Batching: I believe the “Loop Over Items” node with a batch size of 1 should process one ZIP file at a time. However, it seems like the “stitch_img” node is trying to execute for each individual image instead of once per folder. How can I ensure that “stitch_img” is run only once for each unzipped folder?
Execute Once: I’ve set executeOnce: true on the “stitch_img” node, but it still seems to be executing multiple times. Am I misunderstanding how this setting interacts with the batching process?
Wait Nodes: I’m unsure if the “Wait” nodes are actually necessary or if there’s a better way to ensure the ZIP files are fully uploaded before processing (i have flipped the setting in the trigger node).

I’d appreciate any help in clarifying how to correctly use batching and “Execute Once” to process one ZIP archive at a time with the scripts.

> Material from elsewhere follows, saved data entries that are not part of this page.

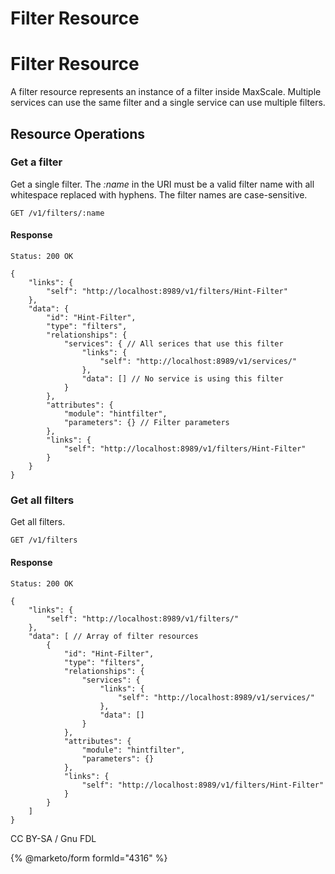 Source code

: 
# Filter Resource

# Filter Resource


A filter resource represents an instance of a filter inside MaxScale. Multiple
services can use the same filter and a single service can use multiple filters.


## Resource Operations


### Get a filter


Get a single filter. The *:name* in the URI must be a valid filter name with all
whitespace replaced with hyphens. The filter names are case-sensitive.



```
GET /v1/filters/:name
```



#### Response


`Status: 200 OK`



```
{
    "links": {
        "self": "http://localhost:8989/v1/filters/Hint-Filter"
    },
    "data": {
        "id": "Hint-Filter",
        "type": "filters",
        "relationships": {
            "services": { // All serices that use this filter
                "links": {
                    "self": "http://localhost:8989/v1/services/"
                },
                "data": [] // No service is using this filter
            }
        },
        "attributes": {
            "module": "hintfilter",
            "parameters": {} // Filter parameters
        },
        "links": {
            "self": "http://localhost:8989/v1/filters/Hint-Filter"
        }
    }
}
```



### Get all filters


Get all filters.



```
GET /v1/filters
```



#### Response


`Status: 200 OK`



```
{
    "links": {
        "self": "http://localhost:8989/v1/filters/"
    },
    "data": [ // Array of filter resources
        {
            "id": "Hint-Filter",
            "type": "filters",
            "relationships": {
                "services": {
                    "links": {
                        "self": "http://localhost:8989/v1/services/"
                    },
                    "data": []
                }
            },
            "attributes": {
                "module": "hintfilter",
                "parameters": {}
            },
            "links": {
                "self": "http://localhost:8989/v1/filters/Hint-Filter"
            }
        }
    ]
}
```



CC BY-SA / Gnu FDL


{% @marketo/form formId="4316" %}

Thank you in advance for your help!

barn4k · July 9, 2024, 12:52pm

The Loop Node will process one item at a time, but that’s true only for items which it has as the input. If you have multiple items inside the Loop node - they will be processed normally (if the node has 2+ items - the next node will be executed for each item. With some exceptions)

It will be executed one time per Loop. But your workflow has some design issues, so the Loop wouldn’t work as intended.

Dunno what do you mean by “Uploading”. If you mean the last node with moving, then you don’t need wait nodes, as the CLI node waits when the command will exit and return 0 (that may be an issue if you have some interactive logic, as the node may hang the n8n. Like if you specify ping command without counter’s flag).

As I understand your workflow logic, you should have something like this

But I didn’t get the purpose for the jsonformatting2 Node, As I don’t see any references to it.